Chapter 14
ROMAN
I find her in the training room the next morning, her back to me, doing some kind of stretch with her leg up on the table.
She’s wearing tight leggings and a loose tank top. Not her usual scrubs or the professional polo shirts she wears for games. Just workout gear that leaves absolutely nothing to my imagination, which has been working overtime for the past three days anyway.
Her leg is extended on the treatment table, upper body folded forward in what’s probably a hamstring stretch but from this angle looks like something else entirely.

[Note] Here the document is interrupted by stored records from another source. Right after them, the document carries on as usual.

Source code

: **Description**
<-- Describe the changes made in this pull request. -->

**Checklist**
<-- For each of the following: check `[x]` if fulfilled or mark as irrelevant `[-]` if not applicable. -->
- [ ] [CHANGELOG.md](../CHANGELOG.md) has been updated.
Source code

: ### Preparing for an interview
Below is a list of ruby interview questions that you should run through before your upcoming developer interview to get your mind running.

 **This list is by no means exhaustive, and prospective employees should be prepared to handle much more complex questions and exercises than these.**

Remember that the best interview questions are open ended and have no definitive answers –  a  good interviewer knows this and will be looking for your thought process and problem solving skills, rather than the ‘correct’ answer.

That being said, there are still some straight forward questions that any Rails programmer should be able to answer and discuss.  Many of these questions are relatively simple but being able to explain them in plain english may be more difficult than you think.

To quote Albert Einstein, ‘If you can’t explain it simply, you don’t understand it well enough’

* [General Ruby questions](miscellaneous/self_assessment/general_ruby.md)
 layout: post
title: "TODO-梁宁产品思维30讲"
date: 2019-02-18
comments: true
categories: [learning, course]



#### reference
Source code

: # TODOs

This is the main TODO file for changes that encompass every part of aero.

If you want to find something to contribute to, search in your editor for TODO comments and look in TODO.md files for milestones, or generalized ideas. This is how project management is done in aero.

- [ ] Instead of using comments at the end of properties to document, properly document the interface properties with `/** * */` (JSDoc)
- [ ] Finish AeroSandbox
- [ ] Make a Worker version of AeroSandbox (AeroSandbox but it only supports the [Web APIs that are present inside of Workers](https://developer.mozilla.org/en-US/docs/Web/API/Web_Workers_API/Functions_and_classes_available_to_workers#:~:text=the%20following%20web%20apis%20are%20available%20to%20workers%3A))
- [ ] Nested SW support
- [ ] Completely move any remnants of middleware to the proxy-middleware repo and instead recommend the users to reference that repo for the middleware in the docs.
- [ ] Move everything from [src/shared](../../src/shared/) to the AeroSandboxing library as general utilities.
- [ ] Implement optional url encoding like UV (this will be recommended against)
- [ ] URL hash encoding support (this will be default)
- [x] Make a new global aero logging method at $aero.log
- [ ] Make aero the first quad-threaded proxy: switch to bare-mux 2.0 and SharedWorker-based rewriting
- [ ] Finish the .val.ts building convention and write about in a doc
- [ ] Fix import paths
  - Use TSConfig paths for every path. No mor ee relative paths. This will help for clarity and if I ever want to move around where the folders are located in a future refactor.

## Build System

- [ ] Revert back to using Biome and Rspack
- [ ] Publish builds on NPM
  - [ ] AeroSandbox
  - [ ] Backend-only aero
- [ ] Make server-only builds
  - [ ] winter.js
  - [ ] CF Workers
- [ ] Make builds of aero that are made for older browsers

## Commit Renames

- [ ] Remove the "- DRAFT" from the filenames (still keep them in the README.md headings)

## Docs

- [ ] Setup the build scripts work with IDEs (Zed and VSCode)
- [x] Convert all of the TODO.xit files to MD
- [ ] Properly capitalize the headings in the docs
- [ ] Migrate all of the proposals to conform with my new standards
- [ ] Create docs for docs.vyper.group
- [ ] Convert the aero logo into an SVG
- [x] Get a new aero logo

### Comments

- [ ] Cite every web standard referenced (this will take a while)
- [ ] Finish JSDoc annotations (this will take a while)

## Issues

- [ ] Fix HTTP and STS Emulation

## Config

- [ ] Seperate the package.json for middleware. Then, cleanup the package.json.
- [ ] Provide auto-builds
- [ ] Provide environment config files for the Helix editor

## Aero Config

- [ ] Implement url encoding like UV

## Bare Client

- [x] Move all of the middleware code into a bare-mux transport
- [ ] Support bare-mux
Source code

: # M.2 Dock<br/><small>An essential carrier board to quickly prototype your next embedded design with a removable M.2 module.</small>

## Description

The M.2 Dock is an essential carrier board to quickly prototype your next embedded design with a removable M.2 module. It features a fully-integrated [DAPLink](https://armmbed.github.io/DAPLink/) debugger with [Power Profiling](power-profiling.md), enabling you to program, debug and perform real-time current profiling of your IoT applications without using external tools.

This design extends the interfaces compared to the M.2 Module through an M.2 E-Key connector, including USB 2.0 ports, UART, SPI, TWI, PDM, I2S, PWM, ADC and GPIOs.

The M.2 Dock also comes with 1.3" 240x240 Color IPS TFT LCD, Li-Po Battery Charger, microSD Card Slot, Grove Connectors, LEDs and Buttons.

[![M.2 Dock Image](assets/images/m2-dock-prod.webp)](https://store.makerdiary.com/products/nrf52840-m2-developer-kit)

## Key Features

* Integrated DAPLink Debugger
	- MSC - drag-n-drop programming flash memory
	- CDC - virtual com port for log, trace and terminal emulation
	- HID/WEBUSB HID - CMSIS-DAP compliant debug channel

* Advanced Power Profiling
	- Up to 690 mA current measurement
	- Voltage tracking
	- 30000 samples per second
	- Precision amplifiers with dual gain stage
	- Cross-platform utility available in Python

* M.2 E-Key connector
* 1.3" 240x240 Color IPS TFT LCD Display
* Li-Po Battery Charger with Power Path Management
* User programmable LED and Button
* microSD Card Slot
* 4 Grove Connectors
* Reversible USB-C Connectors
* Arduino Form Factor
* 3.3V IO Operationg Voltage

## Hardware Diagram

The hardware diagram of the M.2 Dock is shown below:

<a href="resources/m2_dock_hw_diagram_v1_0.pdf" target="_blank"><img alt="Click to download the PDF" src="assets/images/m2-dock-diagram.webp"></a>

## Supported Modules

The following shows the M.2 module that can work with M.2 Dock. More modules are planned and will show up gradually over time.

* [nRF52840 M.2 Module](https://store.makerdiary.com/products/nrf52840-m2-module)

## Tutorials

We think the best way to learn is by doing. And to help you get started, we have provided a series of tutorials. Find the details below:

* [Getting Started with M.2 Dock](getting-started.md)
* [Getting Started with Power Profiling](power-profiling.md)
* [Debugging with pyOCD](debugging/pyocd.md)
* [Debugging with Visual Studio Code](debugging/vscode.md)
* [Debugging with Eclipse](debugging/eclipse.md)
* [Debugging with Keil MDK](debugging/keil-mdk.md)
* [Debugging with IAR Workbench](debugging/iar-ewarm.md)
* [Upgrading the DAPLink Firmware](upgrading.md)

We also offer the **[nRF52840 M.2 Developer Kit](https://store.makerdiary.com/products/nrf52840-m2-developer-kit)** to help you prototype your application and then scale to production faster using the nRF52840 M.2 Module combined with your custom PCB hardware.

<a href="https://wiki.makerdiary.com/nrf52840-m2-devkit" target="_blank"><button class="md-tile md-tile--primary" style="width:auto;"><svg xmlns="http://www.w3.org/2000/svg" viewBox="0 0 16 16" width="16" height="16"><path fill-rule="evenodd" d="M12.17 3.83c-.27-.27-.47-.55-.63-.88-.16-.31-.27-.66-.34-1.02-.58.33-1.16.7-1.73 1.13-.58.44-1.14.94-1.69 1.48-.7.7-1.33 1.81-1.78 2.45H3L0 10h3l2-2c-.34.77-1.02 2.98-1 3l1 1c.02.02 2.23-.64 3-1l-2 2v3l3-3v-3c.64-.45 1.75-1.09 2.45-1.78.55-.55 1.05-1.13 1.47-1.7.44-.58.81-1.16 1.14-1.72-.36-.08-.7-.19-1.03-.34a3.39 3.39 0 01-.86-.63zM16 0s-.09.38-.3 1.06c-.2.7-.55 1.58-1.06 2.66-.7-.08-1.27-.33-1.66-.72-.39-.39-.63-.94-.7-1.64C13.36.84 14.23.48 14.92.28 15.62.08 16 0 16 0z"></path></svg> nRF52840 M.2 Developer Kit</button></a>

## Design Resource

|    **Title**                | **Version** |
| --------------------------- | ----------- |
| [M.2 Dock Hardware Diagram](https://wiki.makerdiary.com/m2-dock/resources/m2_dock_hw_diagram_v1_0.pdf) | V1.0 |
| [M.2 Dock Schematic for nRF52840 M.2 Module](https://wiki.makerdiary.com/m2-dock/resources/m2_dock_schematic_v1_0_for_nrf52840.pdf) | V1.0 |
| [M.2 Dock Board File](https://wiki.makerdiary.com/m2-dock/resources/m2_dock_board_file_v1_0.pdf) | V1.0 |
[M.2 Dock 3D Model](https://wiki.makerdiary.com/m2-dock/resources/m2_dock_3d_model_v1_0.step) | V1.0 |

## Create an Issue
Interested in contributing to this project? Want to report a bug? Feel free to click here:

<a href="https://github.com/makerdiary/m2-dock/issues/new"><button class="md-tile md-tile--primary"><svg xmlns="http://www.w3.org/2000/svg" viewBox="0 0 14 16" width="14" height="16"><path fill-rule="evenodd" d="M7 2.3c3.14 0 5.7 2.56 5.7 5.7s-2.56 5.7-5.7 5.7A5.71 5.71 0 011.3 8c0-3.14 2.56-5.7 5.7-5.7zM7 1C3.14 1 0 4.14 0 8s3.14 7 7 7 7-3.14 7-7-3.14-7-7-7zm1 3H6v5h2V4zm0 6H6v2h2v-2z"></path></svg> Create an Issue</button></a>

The curve of her ass. The line of her spine. The way her hair falls forward when she leans into it.
I’m painfully hard almost immediately.
This is a problem. A significant one. Because I’m cleared to play now, which means I’m back to being captain, and she’s back to being staff, and I absolutely should not be standing in the doorway of the training room at six in the morning getting hard watching my physical therapist stretch.
“Morning,” I say from the doorway, and my voice comes out as more of a growl than I intended.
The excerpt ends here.